Until the new kittens came, Bootie would harass the hell out of the other cats – well, Ally anyways. She always wanted to play, and would chase ally around often, but they got along pretty good. Ebony is the queen of the house, and no one messes with her, lest they get their ass kicked. So, we brought in baby Salt and baby Pepper, and by this point we are fully aware that cats are very much like people. No two are exactly alike. They have things they like, they don’t like, some are smart, some are lazy; you get the idea.

So Salt was a wild little pistol, and took to chasing everyone around the house at will almost as soon as he got here. I played with him one time for 2 hours. I got tired out before he did. He was a real bundle of energy. I say was; unfortunately he did not wake up from surgery in October and it was heartbreaking to bury him in under the rose bush in front of the house. We all had a good cry at losing him, and the bad news did not stop there. Baby pepper, who is still with us, had never looked quite right to me ever since I brought them home, so I had the vet give her a look over, and found out some things I had never heard of or thought of in a cat before.

Now, when I say she doesn’t look right, I mean in her face – it just has a weird shape, especially across the eyes. And there is the fact that she had a very prima donna attitude, and would just sit and look up at you, her huge innocent eyes begging you to go pick her up for some ‘lovins,’ which we did often, mainly because she was so soft (almost like rabbit fur) and sweet. Totally lovable kitten. Almost as soon as I brought them home, Pepper became known as my Precious, and I have spoiled her terribly.
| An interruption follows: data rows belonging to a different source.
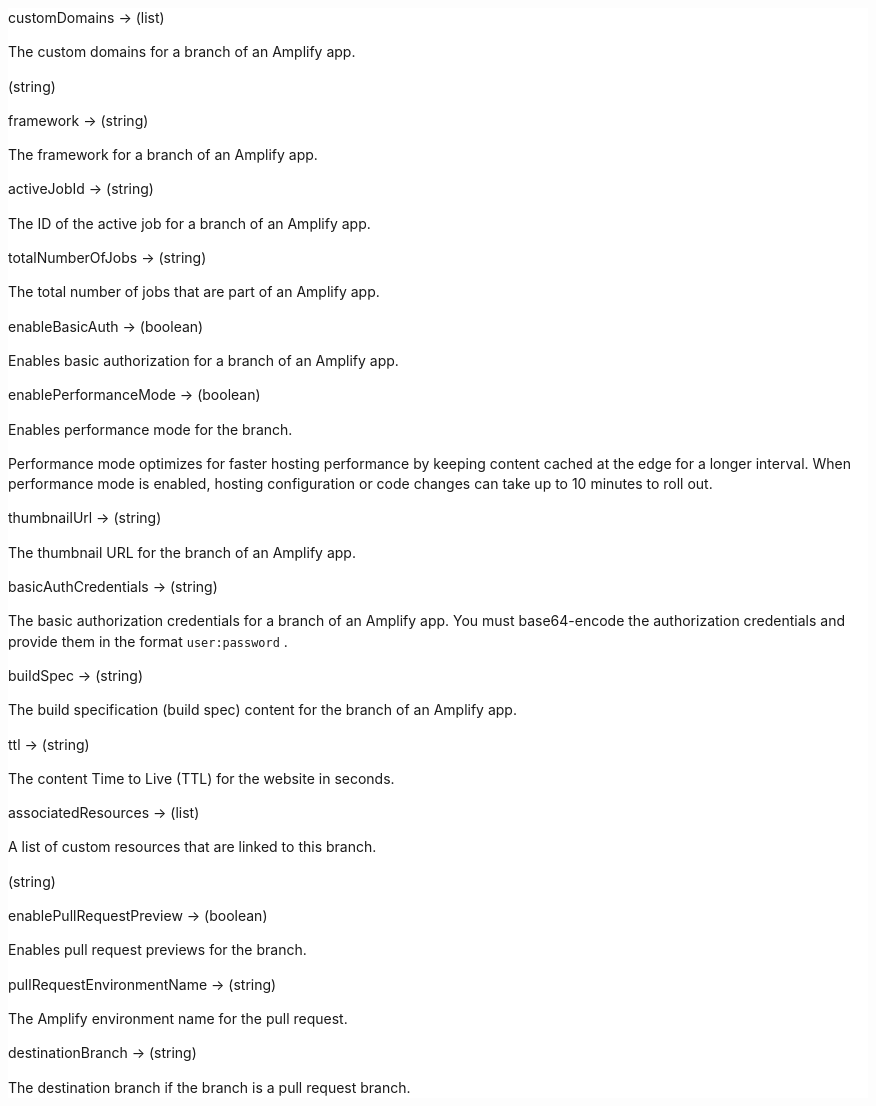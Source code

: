 customDomains -> (list)

The custom domains for a branch of an Amplify app.

(string)

framework -> (string)

The framework for a branch of an Amplify app.

activeJobId -> (string)

The ID of the active job for a branch of an Amplify app.

totalNumberOfJobs -> (string)

The total number of jobs that are part of an Amplify app.

enableBasicAuth -> (boolean)

Enables basic authorization for a branch of an Amplify app.

enablePerformanceMode -> (boolean)

Enables performance mode for the branch.

Performance mode optimizes for faster hosting performance by keeping content cached at the edge for a longer interval. When performance mode is enabled, hosting configuration or code changes can take up to 10 minutes to roll out.

thumbnailUrl -> (string)

The thumbnail URL for the branch of an Amplify app.

basicAuthCredentials -> (string)

The basic authorization credentials for a branch of an Amplify app. You must base64-encode the authorization credentials and provide them in the format `user:password` .

buildSpec -> (string)

The build specification (build spec) content for the branch of an Amplify app.

ttl -> (string)

The content Time to Live (TTL) for the website in seconds.

associatedResources -> (list)

A list of custom resources that are linked to this branch.

(string)

enablePullRequestPreview -> (boolean)

Enables pull request previews for the branch.

pullRequestEnvironmentName -> (string)

The Amplify environment name for the pull request.

destinationBranch -> (string)

The destination branch if the branch is a pull request branch.
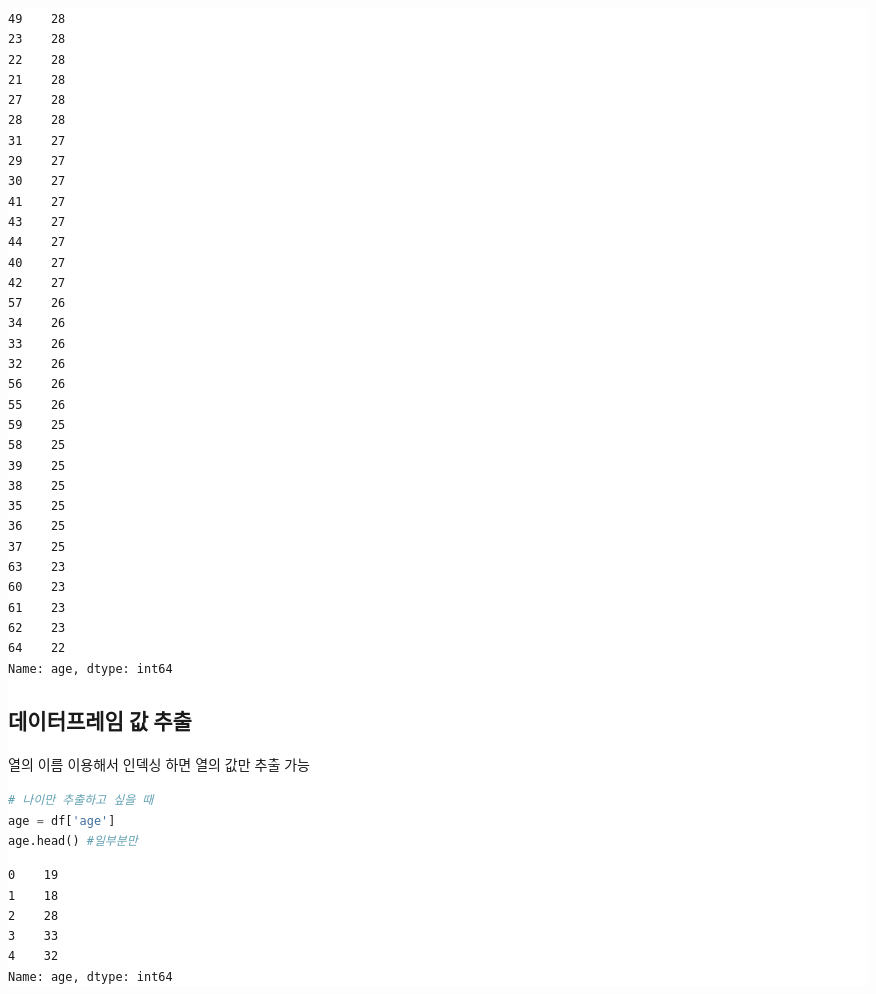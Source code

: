    49    28
    23    28
    22    28
    21    28
    27    28
    28    28
    31    27
    29    27
    30    27
    41    27
    43    27
    44    27
    40    27
    42    27
    57    26
    34    26
    33    26
    32    26
    56    26
    55    26
    59    25
    58    25
    39    25
    38    25
    35    25
    36    25
    37    25
    63    23
    60    23
    61    23
    62    23
    64    22
    Name: age, dtype: int64



## 데이터프레임 값 추출

열의 이름 이용해서 인덱싱 하면 열의 값만 추출 가능


```python
# 나이만 추출하고 싶을 때 
age = df['age']
age.head() #일부분만
```




    0    19
    1    18
    2    28
    3    33
    4    32
    Name: age, dtype: int64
If we hadn’t had Salt, who by October was a couple of pounds heavier, and noticeably larger, we might not have even noticed right away that there was something really wrong with Pepper’s size. However, there was no way we could miss the ‘falling down’ all the time that eventually developed. Especially when she was trying to get around and would look almost drunk in her stagger. That’s the reason for the vet visit; I was becoming very concerned that her male counterpart had been  playing too roughly and injured her somehow.
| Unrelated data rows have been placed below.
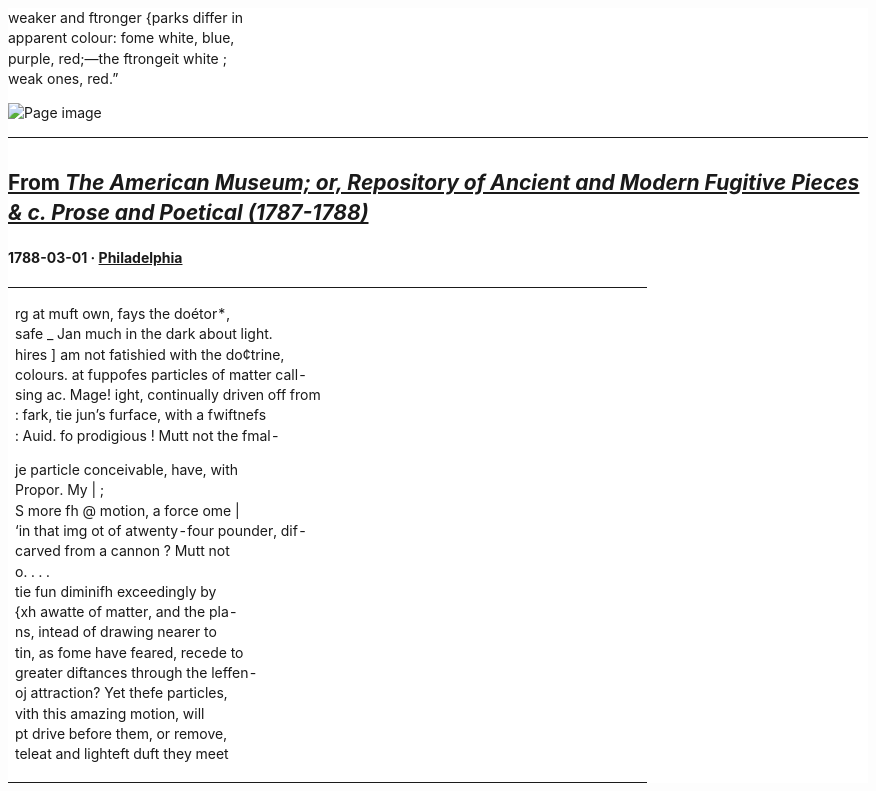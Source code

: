 weaker and ftronger {parks differ in  
apparent colour: fome white, blue,  
purple, red;—the ftrongeit white ;  
weak ones, red.”
</td><td style="width: 50%; max-height: 75%; margin: auto; display: block;">
<img alt="Page image" src="https://iiif.archive.org/iiif/sim_american-museum-or-universal-magazine_1788-03_3_3&#0036;3/pct:19.172598,12.709360,37.010676,29.039409/,600/0/default.jpg"/>
</td>
</tr></table>

---

## [From _The American Museum; or, Repository of Ancient and Modern Fugitive Pieces & c. Prose and Poetical (1787-1788)_](https://archive.org/details/sim_american-museum-or-universal-magazine_1788-03_3_3/page/n6/mode/1up?view=theater)

#### 1788-03-01 &middot; [Philadelphia](http://dbpedia.org/resource/Philadelphia)

<table style="width: 100%;"><tr><td style="width: 50%">

  
rg at muft own, fays the doétor*,  
safe _ Jan much in the dark about light.  
hires ] am not fatishied with the do¢trine,  
colours. at fuppofes particles of matter call-  
sing ac. Mage! ight, continually driven off from  
: fark, tie jun’s furface, with a fwiftnefs  
: Auid. fo prodigious ! Mutt not the fmal-  
  
je particle conceivable, have, with  
Propor. My | ;  
S more fh @ motion, a force ome |  
‘in that img ot of atwenty-four pounder, dif-  
carved from a cannon ? Mutt not  
o. . . .  
tie fun diminifh exceedingly by  
{xh awatte of matter, and the pla-  
ns, intead of drawing nearer to  
tin, as fome have feared, recede to  
greater diftances through the leffen-  
oj attraction? Yet thefe particles,  
vith this amazing motion, will  
pt drive before them, or remove,  
teleat and lighteft duft they meet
Sadly, it was something more heartbreaking to me than that. Precious has congenital neuropathy. Do you know what that is? I do, and having been in the medical field so many years, I didn’t need the vet to explain it. It means she has a nerve disorder that she was born with, and will never get over. She will always be small, only weighing 4 pounds (people who would try to breed cats to be small on purpose make me want to cry), and she has weakness in her hind legs, so climbing and jumping around are not good for her, as she tends to lose her balance or miss a jump and fall easily. It also means that some day, she may or will lose her ability to walk. I am dreading the time that it comes and choices will have to be made.
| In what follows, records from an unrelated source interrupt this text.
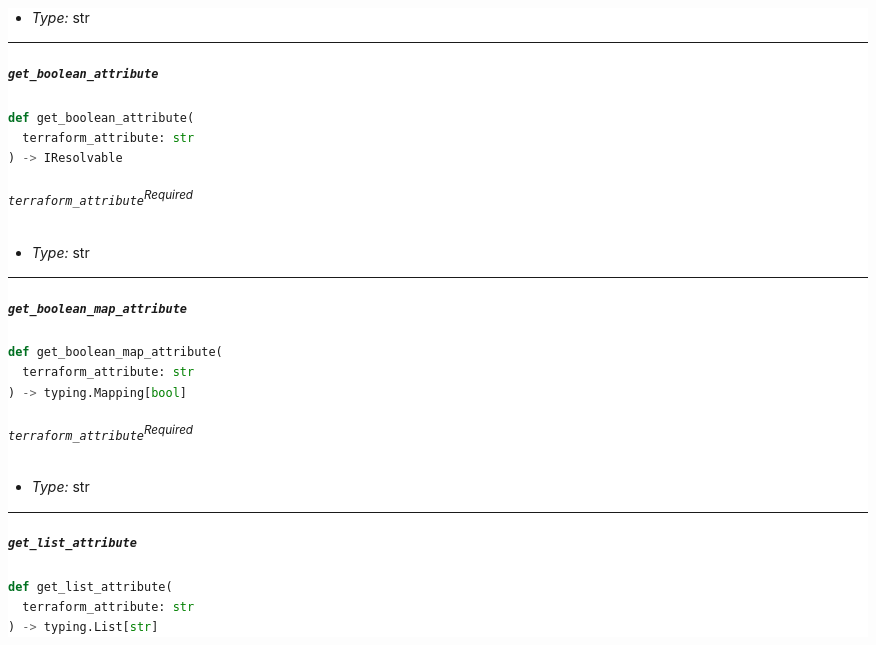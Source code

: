 - *Type:* str

---

##### `get_boolean_attribute` <a name="get_boolean_attribute" id="rhizo-co-terraform-provider-lacework.integrationAwsGovcloudCt.IntegrationAwsGovcloudCtCredentialsOutputReference.getBooleanAttribute"></a>

```python
def get_boolean_attribute(
  terraform_attribute: str
) -> IResolvable
```

###### `terraform_attribute`<sup>Required</sup> <a name="terraform_attribute" id="rhizo-co-terraform-provider-lacework.integrationAwsGovcloudCt.IntegrationAwsGovcloudCtCredentialsOutputReference.getBooleanAttribute.parameter.terraformAttribute"></a>

- *Type:* str

---

##### `get_boolean_map_attribute` <a name="get_boolean_map_attribute" id="rhizo-co-terraform-provider-lacework.integrationAwsGovcloudCt.IntegrationAwsGovcloudCtCredentialsOutputReference.getBooleanMapAttribute"></a>

```python
def get_boolean_map_attribute(
  terraform_attribute: str
) -> typing.Mapping[bool]
```

###### `terraform_attribute`<sup>Required</sup> <a name="terraform_attribute" id="rhizo-co-terraform-provider-lacework.integrationAwsGovcloudCt.IntegrationAwsGovcloudCtCredentialsOutputReference.getBooleanMapAttribute.parameter.terraformAttribute"></a>

- *Type:* str

---

##### `get_list_attribute` <a name="get_list_attribute" id="rhizo-co-terraform-provider-lacework.integrationAwsGovcloudCt.IntegrationAwsGovcloudCtCredentialsOutputReference.getListAttribute"></a>

```python
def get_list_attribute(
  terraform_attribute: str
) -> typing.List[str]
```
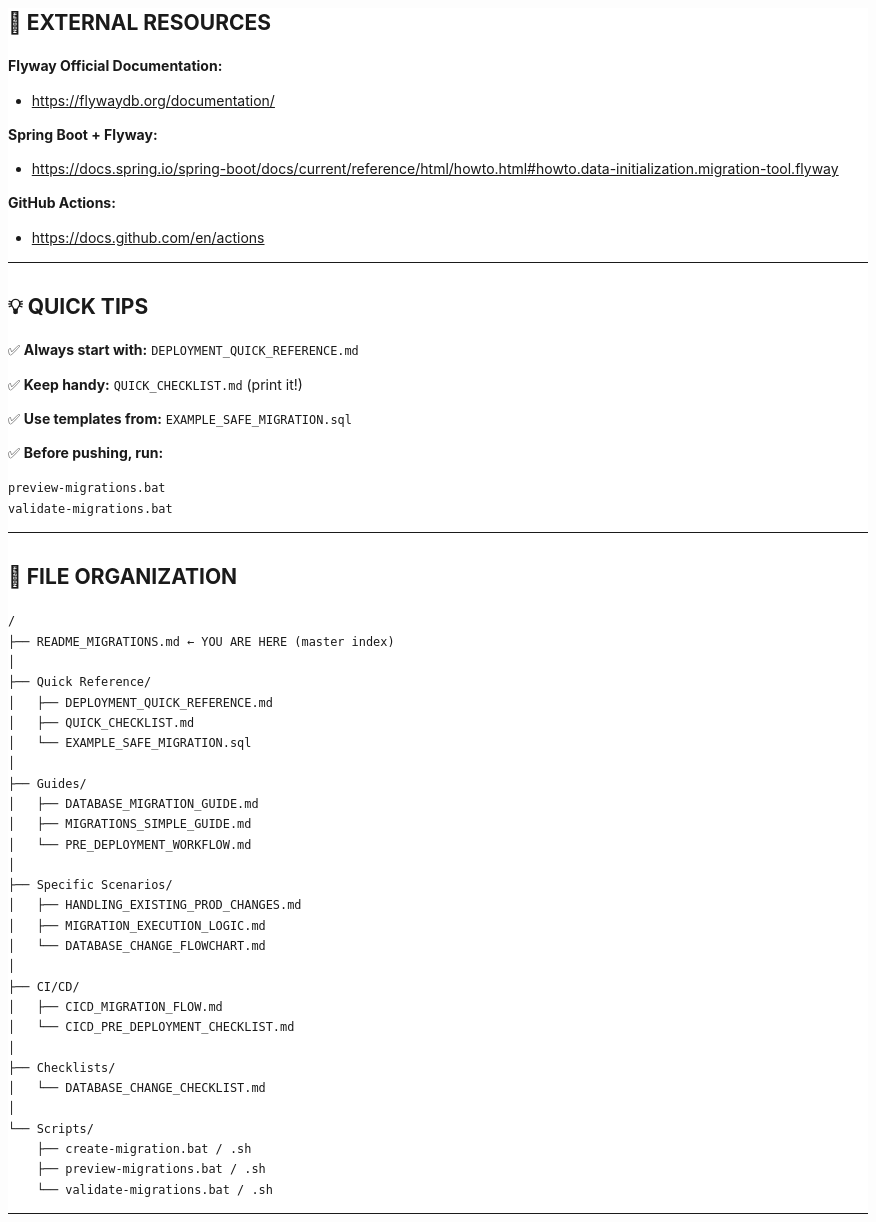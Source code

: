 ## 🔗 EXTERNAL RESOURCES

**Flyway Official Documentation:**
- https://flywaydb.org/documentation/

**Spring Boot + Flyway:**
- https://docs.spring.io/spring-boot/docs/current/reference/html/howto.html#howto.data-initialization.migration-tool.flyway

**GitHub Actions:**
- https://docs.github.com/en/actions

---

## 💡 QUICK TIPS

✅ **Always start with:** `DEPLOYMENT_QUICK_REFERENCE.md`

✅ **Keep handy:** `QUICK_CHECKLIST.md` (print it!)

✅ **Use templates from:** `EXAMPLE_SAFE_MIGRATION.sql`

✅ **Before pushing, run:**
```bash
preview-migrations.bat
validate-migrations.bat
```

---

## 📁 FILE ORGANIZATION

```
/
├── README_MIGRATIONS.md ← YOU ARE HERE (master index)
│
├── Quick Reference/
│   ├── DEPLOYMENT_QUICK_REFERENCE.md
│   ├── QUICK_CHECKLIST.md
│   └── EXAMPLE_SAFE_MIGRATION.sql
│
├── Guides/
│   ├── DATABASE_MIGRATION_GUIDE.md
│   ├── MIGRATIONS_SIMPLE_GUIDE.md
│   └── PRE_DEPLOYMENT_WORKFLOW.md
│
├── Specific Scenarios/
│   ├── HANDLING_EXISTING_PROD_CHANGES.md
│   ├── MIGRATION_EXECUTION_LOGIC.md
│   └── DATABASE_CHANGE_FLOWCHART.md
│
├── CI/CD/
│   ├── CICD_MIGRATION_FLOW.md
│   └── CICD_PRE_DEPLOYMENT_CHECKLIST.md
│
├── Checklists/
│   └── DATABASE_CHANGE_CHECKLIST.md
│
└── Scripts/
    ├── create-migration.bat / .sh
    ├── preview-migrations.bat / .sh
    └── validate-migrations.bat / .sh
```

---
For now, The Precious is my sweet buddy. She is the perfect cuddle kitten, and sits perfectly still in your lap for hours. She purrs, but not too loudly, and will play, but only just a little, as she does tire out easily. One of my good friends at work tries to comfort me about her, telling me that I rescued her and have given her a good life. She says that I should be happy about that; and I am. I am very grateful for the time she has been in our home and part of our family. We all love The Precious. This is her, laying on the bookcase next to me (I had to move her off my lap after a while, poor thing). Ah, such is the life of a cat.